Zhu et al. [26] have also provided a waveform that allocates all its energy at the frequency where the ratio of the target PSD to the noise PSD (\(\frac{C_X}{R_n}\)) is maximum. Hence, from the perspective of our problem only one weight of transmitted signal which corresponds to the highest value of \(\frac{C_X}{R_n}\) is chosen to be transmitted in the channel.
To compare the advantages and disadvantages of each method, some numerical analysis is done which are presented in the following.
Figure 2 shows the diagonal elements of the covariance matrix of an arbitrary stochastic extended target. Figure 3 illustrates the power allocation of each waveform based on the target covariance matrix shown in Fig. 2.
There is a significant difference between the proposed and other methods indicated in Fig. 3. It is remarkable that in the proposed power allocation scheme, the energy is distributed proportionally to the quality of each target scattering value. In other words, the more target scattering values, the more allocated power. In contrast, in the GLR-based waveform, most of the power is assigned to subcarriers corresponding to the prevailing target covariance matrix values. The LMP-based waveform power allocation is so that the total transmitted power is assigned to one subcarrier, which has the highest target covariance matrix value, and the power of other subcarriers is considered to be zero.
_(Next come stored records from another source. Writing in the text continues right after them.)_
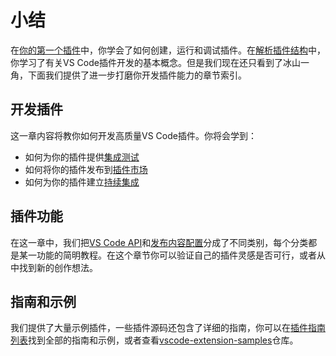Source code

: # 小结

在[你的第一个插件](/get-started/your-first-extension.md)中，你学会了如何创建，运行和调试插件。在[解析插件结构](/get-started/extension-anatomy.md)中，你学习了有关VS Code插件开发的基本概念。但是我们现在还只看到了冰山一角，下面我们提供了进一步打磨你开发插件能力的章节索引。

## 开发插件
这一章内容将教你如何开发高质量VS Code插件。你将会学到：

- 如何为你的插件提供[集成测试](/working-with-extensions/testing-extension)
- 如何将你的插件发布到[插件市场](https://marketplace.visualstudio.com/)
- 如何为你的插件建立[持续集成](/working-with-extensions/continuous-integration)

## 插件功能

在这一章中，我们把[VS Code API](/references/vscode-api)和[发布内容配置](/references/contribution-points)分成了不同类别，每个分类都是某一功能的简明教程。在这个章节你可以验证自己的插件灵感是否可行，或者从中找到新的创作想法。

## 指南和示例

我们提供了大量示例插件，一些插件源码还包含了详细的指南，你可以在[插件指南列表](/extension-guides/README.md)找到全部的指南和示例，或者查看[vscode-extension-samples](https://github.com/Microsoft/vscode-extension-samples)仓库。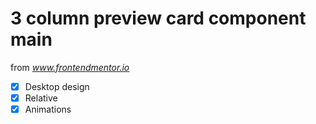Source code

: # 3 column preview card component main

from *www.frontendmentor.io*

- [x] Desktop design
- [x] Relative
- [x] Animations
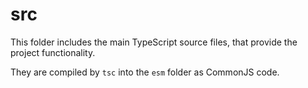# src

This folder includes the main TypeScript source files, that provide
the project functionality.

They are compiled by `tsc` into the `esm` folder as CommonJS code.
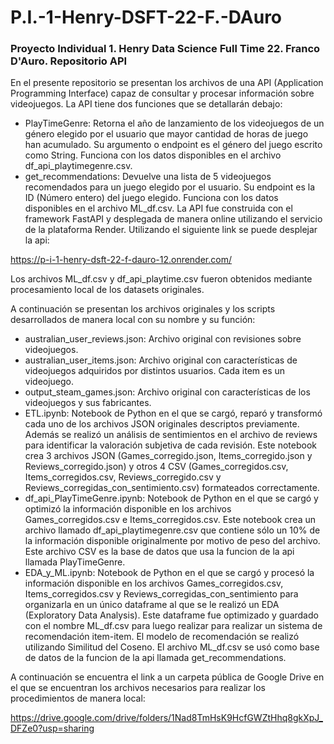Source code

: # P.I.-1-Henry-DSFT-22-F.-DAuro
### Proyecto Individual 1. Henry Data Science Full Time 22. Franco D'Auro. Repositorio API

En el presente repositorio se presentan los archivos de una API (Application Programming Interface) capaz de consultar y procesar información sobre videojuegos.
La API tiene dos funciones que se detallarán debajo:
- PlayTimeGenre: Retorna el año de lanzamiento de los videojuegos de un género elegido por el usuario que mayor cantidad de horas de juego han acumulado. Su argumento o endpoint es el género del juego escrito como String. Funciona con los datos disponibles en el archivo df_api_playtimegenre.csv.
- get_recommendations: Devuelve una lista de 5 videojuegos recomendados para un juego elegido por el usuario. Su endpoint es la ID (Número entero) del juego elegido. Funciona con los datos disponibles en el archivo ML_df.csv.
La API fue construida con el framework FastAPI y desplegada de manera online utilizando el servicio de la plataforma Render. Utilizando el siguiente link se puede desplejar la api:

https://p-i-1-henry-dsft-22-f-dauro-12.onrender.com/

Los archivos ML_df.csv y df_api_playtime.csv fueron obtenidos mediante procesamiento local de los datasets originales.

A continuación se presentan los archivos originales y los scripts desarrollados de manera local con su nombre y su función:
- australian_user_reviews.json: Archivo original con revisiones sobre videojuegos. 
- australian_user_items.json: Archivo original con características de videojuegos adquiridos por distintos usuarios. Cada item es un videojuego.
- output_steam_games.json: Archivo original con características de los videojuegos y sus fabricantes.
- ETL.ipynb: Notebook de Python en el que se cargó, reparó y transformó cada uno de los archivos JSON originales descriptos previamente. Además se realizó un análisis de sentimientos en el archivo de reviews para identificar la valoración subjetiva de cada revisión. Este notebook crea 3 archivos JSON (Games_corregido.json, Items_corregido.json y Reviews_corregido.json) y otros 4 CSV (Games_corregidos.csv, Items_corregidos.csv, Reviews_corregido.csv y Reviews_corregidas_con_sentimiento.csv) formateados correctamente.
- df_api_PlayTimeGenre.ipynb: Notebook de Python en el que se cargó y optimizó la información disponible en los archivos Games_corregidos.csv e Items_corregidos.csv. Este notebook crea un archivo llamado df_api_playtimegenre.csv que contiene sólo un 10% de la información disponible originalmente por motivo de peso del archivo. Este archivo CSV es la base de datos que usa la funcion de la api llamada PlayTimeGenre.
- EDA_y_ML.ipynb: Notebook de Python en el que se cargó y procesó la información disponible en los archivos Games_corregidos.csv, Items_corregidos.csv y Reviews_corregidas_con_sentimiento para organizarla en un único dataframe al que se le realizó un EDA (Exploratory Data Analysis). Este dataframe fue optimizado y guardado con el nombre ML_df.csv para luego realizar para realizar un sistema de recomendación item-item. El modelo de recomendación se realizó utilizando Similitud del Coseno. El archivo ML_df.csv se usó como base de datos de la funcion de la api llamada get_recommendations.

A continuación se encuentra el link a un carpeta pública de Google Drive en el que se encuentran los archivos necesarios para realizar los procedimientos de manera local:

https://drive.google.com/drive/folders/1Nad8TmHsK9HcfGWZtHhq8gkXpJ_DFZe0?usp=sharing

    

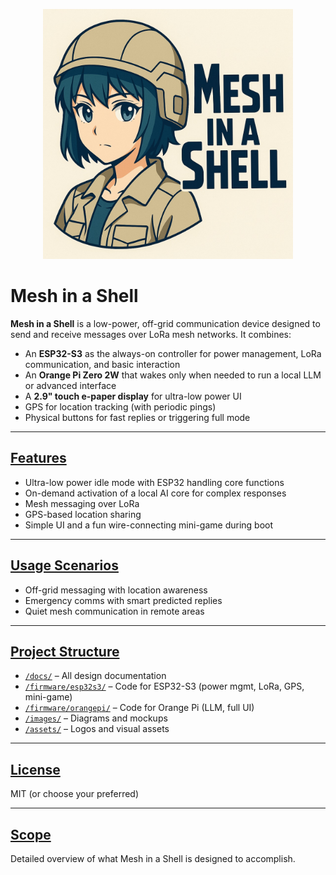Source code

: <p align="center">
  <img src="assets/mesh-in-a-shell-logo.jpg" alt="Mesh in a Shell Logo" width="400">
</p>

# Mesh in a Shell

**Mesh in a Shell** is a low-power, off-grid communication device designed to send and receive messages over LoRa mesh networks. It combines:

- An **ESP32-S3** as the always-on controller for power management, LoRa communication, and basic interaction
- An **Orange Pi Zero 2W** that wakes only when needed to run a local LLM or advanced interface
- A **2.9" touch e-paper display** for ultra-low power UI
- GPS for location tracking (with periodic pings)
- Physical buttons for fast replies or triggering full mode

---

## [Features](#features)

- Ultra-low power idle mode with ESP32 handling core functions
- On-demand activation of a local AI core for complex responses
- Mesh messaging over LoRa
- GPS-based location sharing
- Simple UI and a fun wire-connecting mini-game during boot

---

## [Usage Scenarios](#usage-scenarios)

- Off-grid messaging with location awareness
- Emergency comms with smart predicted replies
- Quiet mesh communication in remote areas

---

## [Project Structure](#project-structure)

- [`/docs/`](docs/) – All design documentation
- [`/firmware/esp32s3/`](firmware/esp32s3/) – Code for ESP32-S3 (power mgmt, LoRa, GPS, mini-game)
- [`/firmware/orangepi/`](firmware/orangepi/) – Code for Orange Pi (LLM, full UI)
- [`/images/`](images/) – Diagrams and mockups
- [`/assets/`](assets/) – Logos and visual assets

---

## [License](#license)

MIT (or choose your preferred)

---

## [Scope](docs/scope.md)

Detailed overview of what Mesh in a Shell is designed to accomplish.
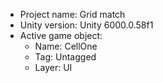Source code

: <!-- UNITY CODE ASSIST INSTRUCTIONS START -->
- Project name: Grid match
- Unity version: Unity 6000.0.58f1
- Active game object:
  - Name: CellOne
  - Tag: Untagged
  - Layer: UI
<!-- UNITY CODE ASSIST INSTRUCTIONS END -->
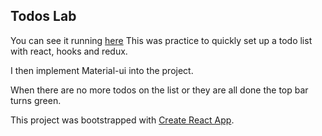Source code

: ## Todos Lab

You can see it running [here](https://gregatgit.github.io/todos-lab/)
This was practice to quickly set up a todo list with react, hooks and redux.

I then implement Material-ui into the project.

When there are no more todos on the list or they are all done the top bar turns green.

This project was bootstrapped with [Create React App](https://github.com/facebook/create-react-app).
4.2 Evaluating the overall performance of the proposed method
In this section, we evaluate the performance of the proposed waveform design method via several measures and demonstrate its advantages compared to equal power waveform, GLR-based waveform, and LMP-based waveform.
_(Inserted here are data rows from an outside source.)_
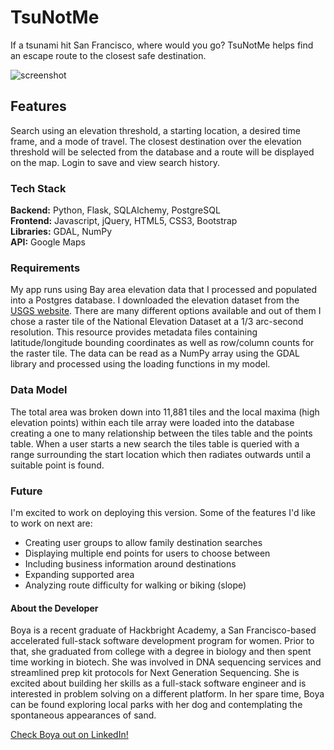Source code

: # TsuNotMe
If a tsunami hit San Francisco, where would you go? TsuNotMe helps find an escape route to the closest safe destination.

![screenshot](https://github.com/BFangs/TsuNotMe/tree/master/static/img/screenshot.png)
## Features
Search using an elevation threshold, a starting location, a desired time frame, and a mode of travel. The closest destination over the elevation threshold will be selected from the database and a route will be displayed on the map. Login to save and view search history.
### Tech Stack
**Backend:** Python, Flask, SQLAlchemy, PostgreSQL  
**Frontend:** Javascript, jQuery, HTML5, CSS3, Bootstrap  
**Libraries:** GDAL, NumPy  
**API:** Google Maps
### Requirements
My app runs using Bay area elevation data that I processed and populated into a Postgres database. I downloaded the elevation dataset from the [USGS website](https://www.sciencebase.gov/catalog/item/581d224ee4b08da350d547ca). There are many different options available and out of them I chose a raster tile of the National Elevation Dataset at a 1/3 arc-second resolution. This resource provides metadata files containing latitude/longitude bounding coordinates as well as row/column counts for the raster tile. The data can be read as a NumPy array using the GDAL library and processed using the loading functions in my model.
### Data Model
The total area was broken down into 11,881 tiles and the local maxima (high elevation points) within each tile array were loaded into the database creating a one to many relationship between the tiles table and the points table. When a user starts a new search the tiles table is queried with a range surrounding the start location which then radiates outwards until a suitable point is found. 
### Future
I'm excited to work on deploying this version. Some of the features I'd like to work on next are:
* Creating user groups to allow family destination searches
* Displaying multiple end points for users to choose between
* Including business information around destinations
* Expanding supported area
* Analyzing route difficulty for walking or biking (slope)

#### About the Developer
Boya is a recent graduate of Hackbright Academy, a San Francisco-based accelerated full-stack software development program for women. Prior to that, she graduated from college with a degree in biology and then spent time working in biotech. She was involved in DNA sequencing services and streamlined prep kit protocols for Next Generation Sequencing. She is excited about building her skills as a full-stack software engineer and is interested in problem solving on a different platform. In her spare time, Boya can be found exploring local parks with her dog and contemplating the spontaneous appearances of sand.

[Check Boya out on LinkedIn!](https://www.linkedin.com/in/boyafang/)
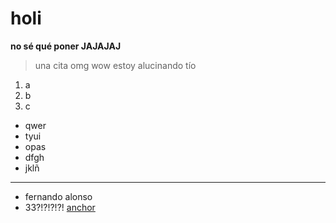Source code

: # holi
**no sé qué poner JAJAJAJ**

> una cita omg wow estoy alucinando tío
1. a
2. b
3. c
- qwer
- tyui
- opas
- dfgh
- jklñ
---
+ fernando alonso
+ 33?!?!?!?!
[anchor](https://www.youtube.com/watch?v=dQw4w9WgXcQ "importante")
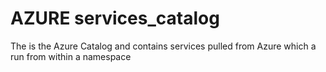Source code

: # AZURE services_catalog
The is the Azure Catalog and contains services pulled from Azure which a run from within a namespace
4.2.1 Mutual information performance
Here, the performance of the proposed method is presented under different transmitted power constraints. Figures 4 and 5 show the mutual information and relative entropy of the equal power waveform, GLR-based waveform, LMP-based waveform and the proposed waveform for different total transmitted powers. It can be seen that the proposed waveform results in significantly better performance compared to the other waveforms.
We can also find that when the total transmitted power becomes higher, the difference between the mutual information of the proposed waveform and equal power waveform becomes smaller while there is a remarkable gap with two other methods.
4.2.2 Detection performance
We construct the decision problem regarding a binary hypothesis testing problem which can be formulated as Eq. (25).
In Appendix A, we have derived optimal Neyman–Pearson detector for the above hypothesis testing problem. The numerical value of the amplitude threshold is determined by fixing the probability of false alarm \(P_{\mathrm{fa}}=0.01\). Figure 6 indicates the probability of target detection achieved by the proposed method and other power allocation waveforms for different total transmitted powers.
We have performed Monte Carlo simulations based on \(10^5\) independent trials to obtain the results. For the OFDM measurement model, the entries of 100 different target covariance matrix have been realized from the \(CN(0, C_X)\) distribution and then scaled to satisfy the required signal-to-noise ratio (SNR), defined as Eq. (26).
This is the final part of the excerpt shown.